Monday, May 7, 2012

The Argument for Nothing


Imagine going into a furniture store in search of the perfect chair for your living room. After browsing awhile, you find one that is indeed perfect. The most comfortable chair you ever sat in. “Who’s the manufacturer?” you ask the salesperson. “No one manufactured it,” is the response.

“What? What do you mean, no one manufactured it?” “Exactly that. It’s amazing. One day we arrived for work and there was that chair in an empty space we’d had on the floor. No one made it. It just happened.”

Or suppose you visit a famous art gallery and a wonderful painting catches your eye. The colors are like nothing you’ve ever seen; the textures and contrasts are extraordinary; the creativity astounds you.

“Who painted this?” you inquire of the curator. “Nobody.” “Huh? What do you mean, nobody?” “I mean that it had no painter. We had a blank space on the wall here, then one day the painting just appeared.”

Nothing more than a cosmic accident?
Of course such conversations seem ridiculous. You couldn’t have a chair, table, car, camera, or article of clothing without someone that made it. Fine art or music, whether they suit your tastes or not, are created by artists, usually with specific purposes in mind.
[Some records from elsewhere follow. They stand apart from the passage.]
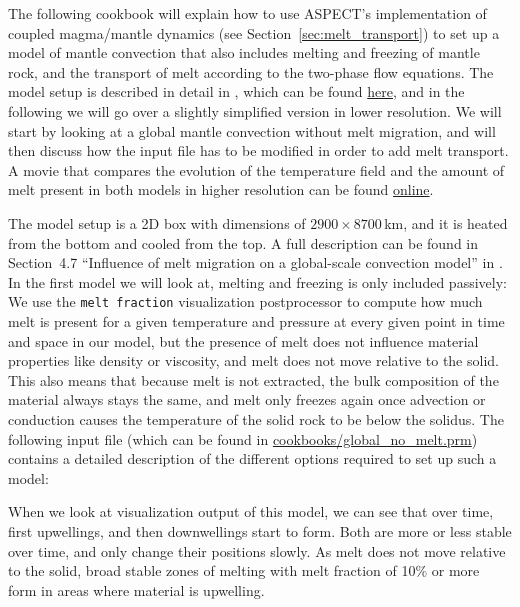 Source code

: \documentclass{article}
\newcommand{\aspect}{\textsc{ASPECT}}
\begin{document}
The following cookbook will explain how to use \aspect{}'s implementation of coupled magma/mantle dynamics
(see Section~\ref{sec:melt_transport}) to set up a model of mantle convection that also includes melting
and freezing of mantle rock, and the transport of melt according to the two-phase flow equations.
The model setup is described in detail in \cite{dannberg_melt}, which can be found \href{https://doi.org/10.1093/gji/ggw329}{here},
and in the following we will go over a slightly simplified version in lower resolution.
We will start by looking at a global mantle convection without melt migration, and will
then discuss how the input file has to be modified in order to add melt transport. A movie that compares
the evolution of the temperature field and the amount of melt present in both models in higher resolution can be found
\href{http://youtu.be/Kwyp4Jvx6MU}{online}.

The model setup is a 2D box with dimensions of $2900 \times 8700$\,km, and it is heated from the bottom and
cooled from the top. A full description can be found in Section~4.7 ``Influence of melt migration on a global-scale
convection model'' in \cite{dannberg_melt}.
In the first model we will look at, melting and freezing is only included passively: We use the \texttt{melt fraction} visualization postprocessor to compute how much melt is present for a given temperature and pressure at every given point in time and space in our model, but the presence of melt does not influence material properties like density or viscosity, and melt does not move relative to the solid. This also means that because melt is not extracted, the bulk composition of the material always stays the same, and melt only freezes again once advection or conduction causes the temperature of the solid rock to be below the solidus.
The following input file (which can be found in \url{cookbooks/global_no_melt.prm}) contains a detailed description of the
different options required to set up such a model:



When we look at visualization output of this model, we can see that over time, first upwellings, and then downwellings start to form. Both are more or less stable over time, and only change their positions slowly. As melt does not move relative to the solid, broad stable zones of melting with melt fraction of 10\% or more form in areas where material is upwelling.
\end{document}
Engineers, architects and contractors all know whether it’s a building, a bridge, a skyscraper or a house, someone must conceive, design and build it.

And yet we have a whole realm of science – evolution – that insists to the contrary. This incredible, beautiful, complex, intricate, unpredictable yet wonderfully ordered world we live in, they say, is a byproduct of chance. It wasn’t God, or even some kind of intelligent designer, that made it – it just happened, the result of billions of years that followed the so-called “Big Bang.”

Advocates of evolution declare the evidence is indisputable. Really? Where is there evidence, even one example, that something has ever come out of nothing without some cause, some conditions already in existence for making it occur?

Even the wisdom of the musical, “The Sound of Music,” indirectly disputes such an assertion. In the happy song, “Something Good,” there’s the refrain, “Nothing comes from nothing…nothing ever could.” Makes sense to me.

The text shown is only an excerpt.